Would you repeat every entry below word for word but drop the images?

*** Block opens ***

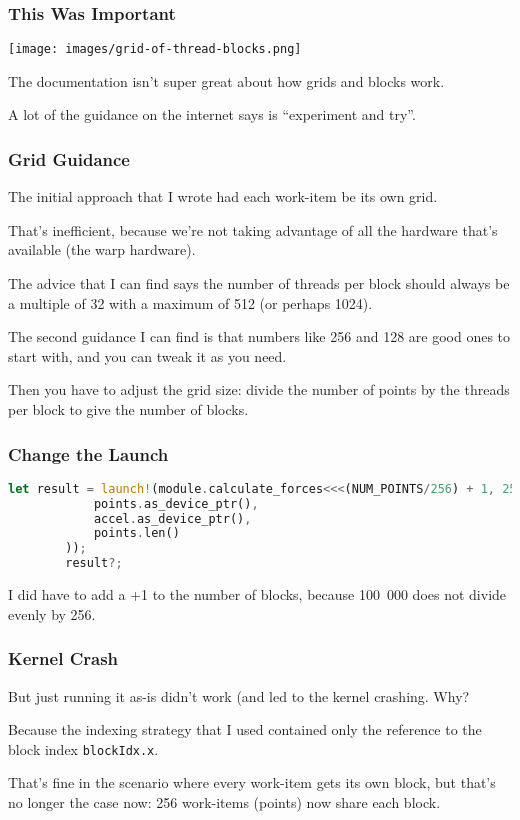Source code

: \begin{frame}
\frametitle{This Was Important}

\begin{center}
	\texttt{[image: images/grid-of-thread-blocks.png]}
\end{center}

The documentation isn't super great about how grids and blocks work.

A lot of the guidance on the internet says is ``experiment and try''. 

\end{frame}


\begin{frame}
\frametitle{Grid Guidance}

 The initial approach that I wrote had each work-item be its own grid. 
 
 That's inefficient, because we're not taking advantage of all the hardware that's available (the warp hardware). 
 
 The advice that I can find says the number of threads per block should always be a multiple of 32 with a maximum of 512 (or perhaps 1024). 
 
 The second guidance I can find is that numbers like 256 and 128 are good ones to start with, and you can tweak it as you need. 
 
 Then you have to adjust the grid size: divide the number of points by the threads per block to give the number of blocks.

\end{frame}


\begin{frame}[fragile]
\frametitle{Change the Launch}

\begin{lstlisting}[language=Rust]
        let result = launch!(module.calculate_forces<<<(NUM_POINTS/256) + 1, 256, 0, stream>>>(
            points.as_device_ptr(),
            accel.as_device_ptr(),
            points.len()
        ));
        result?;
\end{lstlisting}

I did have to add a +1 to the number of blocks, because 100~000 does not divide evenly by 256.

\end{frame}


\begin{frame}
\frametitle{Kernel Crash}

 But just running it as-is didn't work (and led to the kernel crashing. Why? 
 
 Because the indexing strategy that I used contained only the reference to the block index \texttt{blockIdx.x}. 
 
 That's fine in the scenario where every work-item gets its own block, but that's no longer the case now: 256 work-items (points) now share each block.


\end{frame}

*** Block closes ***

» Worked solution
Source code

: \begin{frame}
\frametitle{This Was Important}

\begin{center}
	\texttt{[image: images/grid-of-thread-blocks.png]}
\end{center}

The documentation isn't super great about how grids and blocks work.

A lot of the guidance on the internet says is ``experiment and try''. 

\end{frame}


\begin{frame}
\frametitle{Grid Guidance}

 The initial approach that I wrote had each work-item be its own grid. 
 
 That's inefficient, because we're not taking advantage of all the hardware that's available (the warp hardware). 
 
 The advice that I can find says the number of threads per block should always be a multiple of 32 with a maximum of 512 (or perhaps 1024). 
 
 The second guidance I can find is that numbers like 256 and 128 are good ones to start with, and you can tweak it as you need. 
 
 Then you have to adjust the grid size: divide the number of points by the threads per block to give the number of blocks.

\end{frame}


\begin{frame}[fragile]
\frametitle{Change the Launch}

\begin{lstlisting}[language=Rust]
        let result = launch!(module.calculate_forces<<<(NUM_POINTS/256) + 1, 256, 0, stream>>>(
            points.as_device_ptr(),
            accel.as_device_ptr(),
            points.len()
        ));
        result?;
\end{lstlisting}

I did have to add a +1 to the number of blocks, because 100~000 does not divide evenly by 256.

\end{frame}


\begin{frame}
\frametitle{Kernel Crash}

 But just running it as-is didn't work (and led to the kernel crashing. Why? 
 
 Because the indexing strategy that I used contained only the reference to the block index \texttt{blockIdx.x}. 
 
 That's fine in the scenario where every work-item gets its own block, but that's no longer the case now: 256 work-items (points) now share each block.


\end{frame}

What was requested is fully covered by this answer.